¿A quién iremos?

Jesús dijo a los doce: “¿También te irás?” Simón Pedro le respondió: “Señor, ¿a quién iremos? Tu tienes las palabras de la vida eterna; Y hemos creído. . . “
(Juan 6: 67-69)

Las siguientes reflexiones son proporcionadas por Miles Christi

1. Cuando se hace difícil seguir a Cristo, muchos de los que se llaman discípulos le dan la espalda. Jesús nos conoce a cada uno de nosotros y se lastima cuando lo dejamos de la misma manera que lo fueron el padre del Hijo Pródigo y el Buen Pastor. Cuando me enfrento a la opción de hacer lo más fácil, de hacer “lo que todos hacen”, Jesús me pregunta si yo también quiero dejarlo. El espíritu de sacrificio es una condición básica para ser discípulos de Cristo (Mt 16:24).
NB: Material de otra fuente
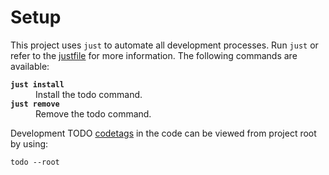 # Setup

This project uses `just` to automate all development processes. Run `just` or
refer to the [justfile](justfile) for more information. The following commands
are available:

<dl>
  <dt><code><strong>just install</strong></code></dt>
  <dd>Install the todo command.</dd>
  
  <dt><code><strong>just remove</strong></code></dt>
  <dd>Remove the todo command.</dd>
</dt>


Development TODO [codetags](https://peps.python.org/pep-0350/) in the code can be
viewed from project root by using:

```
todo --root
```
¿Puedo hacer el sacrificio de al menos orar mejor?
2. La tristeza de Jesús hubiera sido grande si los apóstoles también lo hubieran dejado. Pedro, que amaba a Cristo, habla con palabras que brotan de su corazón. Para él, Jesús lo es todo. Como San Francisco solía rezar “¡Mi Señor y mi todo!” El que ama a Dios, ora y desea estar con Cristo. San Pedro supo escuchar las palabras de Jesús, que penetran y transforman el corazón, porque Sus palabras son divinas y continúan resonando en el mundo de hoy.
¿Es mi actitud como la de San Pedro?